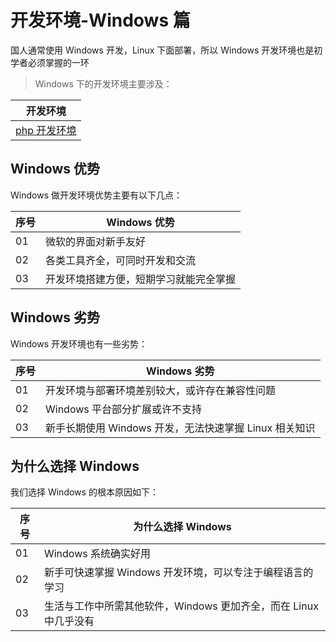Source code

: # 开发环境-Windows 篇

国人通常使用 Windows 开发，Linux 下面部署，所以 Windows 开发环境也是初学者必须掌握的一环

> Windows 下的开发环境主要涉及：

| 开发环境                            |
| ----------------------------------- |
| [php 开发环境](./01-wamp篇.md)      |

## Windows 优势

Windows 做开发环境优势主要有以下几点：

| 序号 | Windows 优势                           |
| ---- | -------------------------------------- |
| 01   | 微软的界面对新手友好                   |
| 02   | 各类工具齐全，可同时开发和交流         |
| 03   | 开发环境搭建方便，短期学习就能完全掌握 |

## Windows 劣势

Windows 开发环境也有一些劣势：

| 序号 | Windows 劣势                                           |
| ---- | ------------------------------------------------------ |
| 01   | 开发环境与部署环境差别较大，或许存在兼容性问题         |
| 02   | Windows 平台部分扩展或许不支持                         |
| 03   | 新手长期使用 Windows 开发，无法快速掌握 Linux 相关知识 |

## 为什么选择 Windows

我们选择 Windows 的根本原因如下：

| 序号 | 为什么选择 Windows                                                |
| ---- | ----------------------------------------------------------------- |
| 01   | Windows 系统确实好用                                              |
| 02   | 新手可快速掌握 Windows 开发环境，可以专注于编程语言的学习         |
| 03   | 生活与工作中所需其他软件，Windows 更加齐全，而在 Linux 中几乎没有 |
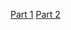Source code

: [Part 1](https://medium.com/hackernoon/google-interview-questions-deconstructed-the-knights-dialer-f780d516f029)
[Part 2](https://medium.com/@alexgolec/google-interview-questions-deconstructed-the-knights-dialer-impossibly-fast-edition-c288da1685b8)
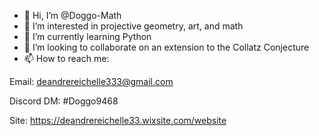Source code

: - 👋 Hi, I’m @Doggo-Math
- 👀 I’m interested in projective geometry, art, and math
- 🌱 I’m currently learning Python
- 💞️ I’m looking to collaborate on an extension to the Collatz Conjecture
- 📫 How to reach me:

Email: deandrereichelle333@gmail.com

Discord DM: #Doggo9468

Site: https://deandrereichelle33.wixsite.com/website
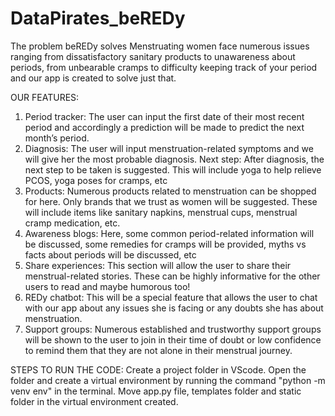 # DataPirates_beREDy

The problem beREDy solves
Menstruating women face numerous issues ranging from dissatisfactory sanitary products to unawareness about periods, from unbearable cramps to difficulty keeping track of your period and our app is created to solve just that.

OUR FEATURES:
1. Period tracker: The user can input the first date of their most recent period and accordingly a prediction will be made to predict the next month’s period.
2. Diagnosis: The user will input menstruation-related symptoms and we will give her the most probable diagnosis.
Next step: After diagnosis, the next step to be taken is suggested. This will include yoga to help relieve PCOS, yoga poses for cramps, etc
3. Products: Numerous products related to menstruation can be shopped for here. Only brands that we trust as women will be suggested. These will include items like sanitary napkins, menstrual cups, menstrual cramp medication, etc.
4. Awareness blogs: Here, some common period-related information will be discussed, some remedies for cramps will be provided, myths vs facts about periods will be discussed, etc
5. Share experiences: This section will allow the user to share their menstrual-related stories. These can be highly informative for the other users to read and maybe humorous too!
6. REDy chatbot: This will be a special feature that allows the user to chat with our app about any issues she is facing or any doubts she has about menstruation.
7. Support groups: Numerous established and trustworthy support groups will be shown to the user to join in their time of doubt or low confidence to remind them that they are not alone in their menstrual journey.

STEPS TO RUN THE CODE:
 Create a project folder in VScode.
 Open the folder and create a virtual environment by running the command "python -m venv env" in the terminal.
 Move app.py file, templates folder and static folder in the virtual environment created.
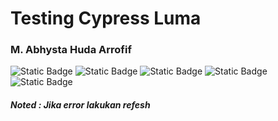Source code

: # Testing Cypress Luma

### M. Abhysta Huda Arrofif
<img alt="Static Badge" src="https://img.shields.io/badge/Cypress-green"> <img alt="Static Badge" src="https://img.shields.io/badge/Cypress-Testing-green"> <img alt="Static Badge" src="https://img.shields.io/badge/JavaScript-yellow"> <img alt="Static Badge" src="https://img.shields.io/badge/E2E-Testing-blue"> <img alt="Static Badge" src="https://img.shields.io/badge/Automation-Testing-green">

##### Noted : Jika error lakukan refesh
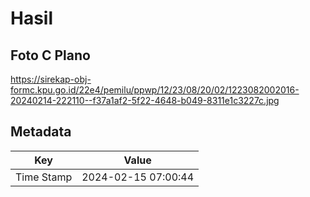 # Hasil

## Foto C Plano

https://sirekap-obj-formc.kpu.go.id/22e4/pemilu/ppwp/12/23/08/20/02/1223082002016-20240214-222110--f37a1af2-5f22-4648-b049-8311e1c3227c.jpg


## Metadata

| Key        | Value               |
| ---------- | ------------------- |
| Time Stamp | 2024-02-15 07:00:44 |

────────

▶ [TASK OBJECTIVE] The answer is the full listing above, reproduced character for character, minus its images.

▶ [RESULT OF THE EXERCISE]
Source code

: # 开发环境-Windows 篇

国人通常使用 Windows 开发，Linux 下面部署，所以 Windows 开发环境也是初学者必须掌握的一环

> Windows 下的开发环境主要涉及：

| 开发环境                            |
| ----------------------------------- |
| [php 开发环境](./01-wamp篇.md)      |

## Windows 优势

Windows 做开发环境优势主要有以下几点：

| 序号 | Windows 优势                           |
| ---- | -------------------------------------- |
| 01   | 微软的界面对新手友好                   |
| 02   | 各类工具齐全，可同时开发和交流         |
| 03   | 开发环境搭建方便，短期学习就能完全掌握 |

## Windows 劣势

Windows 开发环境也有一些劣势：

| 序号 | Windows 劣势                                           |
| ---- | ------------------------------------------------------ |
| 01   | 开发环境与部署环境差别较大，或许存在兼容性问题         |
| 02   | Windows 平台部分扩展或许不支持                         |
| 03   | 新手长期使用 Windows 开发，无法快速掌握 Linux 相关知识 |

## 为什么选择 Windows

我们选择 Windows 的根本原因如下：

| 序号 | 为什么选择 Windows                                                |
| ---- | ----------------------------------------------------------------- |
| 01   | Windows 系统确实好用                                              |
| 02   | 新手可快速掌握 Windows 开发环境，可以专注于编程语言的学习         |
| 03   | 生活与工作中所需其他软件，Windows 更加齐全，而在 Linux 中几乎没有 |
Source code

: [Part 1](https://medium.com/hackernoon/google-interview-questions-deconstructed-the-knights-dialer-f780d516f029)
[Part 2](https://medium.com/@alexgolec/google-interview-questions-deconstructed-the-knights-dialer-impossibly-fast-edition-c288da1685b8)
Source code

: - 👋 Hi, I’m @Doggo-Math
- 👀 I’m interested in projective geometry, art, and math
- 🌱 I’m currently learning Python
- 💞️ I’m looking to collaborate on an extension to the Collatz Conjecture
- 📫 How to reach me:

Email: deandrereichelle333@gmail.com

Discord DM: #Doggo9468

Site: https://deandrereichelle33.wixsite.com/website
 # DataPirates_beREDy

The problem beREDy solves
Menstruating women face numerous issues ranging from dissatisfactory sanitary products to unawareness about periods, from unbearable cramps to difficulty keeping track of your period and our app is created to solve just that.

OUR FEATURES:
1. Period tracker: The user can input the first date of their most recent period and accordingly a prediction will be made to predict the next month’s period.
2. Diagnosis: The user will input menstruation-related symptoms and we will give her the most probable diagnosis.
Next step: After diagnosis, the next step to be taken is suggested. This will include yoga to help relieve PCOS, yoga poses for cramps, etc
3. Products: Numerous products related to menstruation can be shopped for here. Only brands that we trust as women will be suggested. These will include items like sanitary napkins, menstrual cups, menstrual cramp medication, etc.
4. Awareness blogs: Here, some common period-related information will be discussed, some remedies for cramps will be provided, myths vs facts about periods will be discussed, etc
5. Share experiences: This section will allow the user to share their menstrual-related stories. These can be highly informative for the other users to read and maybe humorous too!
6. REDy chatbot: This will be a special feature that allows the user to chat with our app about any issues she is facing or any doubts she has about menstruation.
7. Support groups: Numerous established and trustworthy support groups will be shown to the user to join in their time of doubt or low confidence to remind them that they are not alone in their menstrual journey.

STEPS TO RUN THE CODE:
 Create a project folder in VScode.
 Open the folder and create a virtual environment by running the command "python -m venv env" in the terminal.
 Move app.py file, templates folder and static folder in the virtual environment created.
Source code

: # Testing Cypress Luma

### M. Abhysta Huda Arrofif
<img alt="Static Badge" src="https://img.shields.io/badge/Cypress-green"> <img alt="Static Badge" src="https://img.shields.io/badge/Cypress-Testing-green"> <img alt="Static Badge" src="https://img.shields.io/badge/JavaScript-yellow"> <img alt="Static Badge" src="https://img.shields.io/badge/E2E-Testing-blue"> <img alt="Static Badge" src="https://img.shields.io/badge/Automation-Testing-green">

##### Noted : Jika error lakukan refesh
 # Hasil

## Foto C Plano

https://sirekap-obj-formc.kpu.go.id/22e4/pemilu/ppwp/12/23/08/20/02/1223082002016-20240214-222110--f37a1af2-5f22-4648-b049-8311e1c3227c.jpg


## Metadata

| Key        | Value               |
| ---------- | ------------------- |
| Time Stamp | 2024-02-15 07:00:44 |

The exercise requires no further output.